# The problem
Would you reproduce all of the entries exactly?

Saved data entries
◇ ◇ ◇

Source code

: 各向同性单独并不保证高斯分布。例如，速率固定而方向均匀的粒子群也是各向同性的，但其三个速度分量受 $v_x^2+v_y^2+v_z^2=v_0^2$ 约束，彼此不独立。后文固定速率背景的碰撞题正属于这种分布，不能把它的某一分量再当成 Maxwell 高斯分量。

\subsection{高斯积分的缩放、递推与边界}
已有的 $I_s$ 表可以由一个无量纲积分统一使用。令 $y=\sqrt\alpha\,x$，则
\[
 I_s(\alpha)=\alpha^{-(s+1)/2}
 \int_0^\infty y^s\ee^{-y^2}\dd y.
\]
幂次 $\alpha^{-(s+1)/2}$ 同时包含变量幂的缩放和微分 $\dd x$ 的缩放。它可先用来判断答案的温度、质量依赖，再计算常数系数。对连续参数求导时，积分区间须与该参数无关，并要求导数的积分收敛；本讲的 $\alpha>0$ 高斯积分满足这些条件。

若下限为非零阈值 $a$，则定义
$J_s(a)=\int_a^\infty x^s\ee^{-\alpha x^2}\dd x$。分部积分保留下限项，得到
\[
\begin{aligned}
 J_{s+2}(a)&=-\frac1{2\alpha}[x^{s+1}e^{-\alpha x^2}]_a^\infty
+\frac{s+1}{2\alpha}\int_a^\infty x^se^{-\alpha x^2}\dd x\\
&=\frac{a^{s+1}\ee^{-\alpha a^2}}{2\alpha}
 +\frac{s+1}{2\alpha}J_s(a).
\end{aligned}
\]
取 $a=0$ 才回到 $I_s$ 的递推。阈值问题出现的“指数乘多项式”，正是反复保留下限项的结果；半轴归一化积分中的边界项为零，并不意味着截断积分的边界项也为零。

◇ ◇ ◇

# Solution for this problem
Source code

: 各向同性单独并不保证高斯分布。例如，速率固定而方向均匀的粒子群也是各向同性的，但其三个速度分量受 $v_x^2+v_y^2+v_z^2=v_0^2$ 约束，彼此不独立。后文固定速率背景的碰撞题正属于这种分布，不能把它的某一分量再当成 Maxwell 高斯分量。

\subsection{高斯积分的缩放、递推与边界}
已有的 $I_s$ 表可以由一个无量纲积分统一使用。令 $y=\sqrt\alpha\,x$，则
\[
 I_s(\alpha)=\alpha^{-(s+1)/2}
 \int_0^\infty y^s\ee^{-y^2}\dd y.
\]
幂次 $\alpha^{-(s+1)/2}$ 同时包含变量幂的缩放和微分 $\dd x$ 的缩放。它可先用来判断答案的温度、质量依赖，再计算常数系数。对连续参数求导时，积分区间须与该参数无关，并要求导数的积分收敛；本讲的 $\alpha>0$ 高斯积分满足这些条件。

若下限为非零阈值 $a$，则定义
$J_s(a)=\int_a^\infty x^s\ee^{-\alpha x^2}\dd x$。分部积分保留下限项，得到
\[
\begin{aligned}
 J_{s+2}(a)&=-\frac1{2\alpha}[x^{s+1}e^{-\alpha x^2}]_a^\infty
+\frac{s+1}{2\alpha}\int_a^\infty x^se^{-\alpha x^2}\dd x\\
&=\frac{a^{s+1}\ee^{-\alpha a^2}}{2\alpha}
 +\frac{s+1}{2\alpha}J_s(a).
\end{aligned}
\]
取 $a=0$ 才回到 $I_s$ 的递推。阈值问题出现的“指数乘多项式”，正是反复保留下限项的结果；半轴归一化积分中的边界项为零，并不意味着截断积分的边界项也为零。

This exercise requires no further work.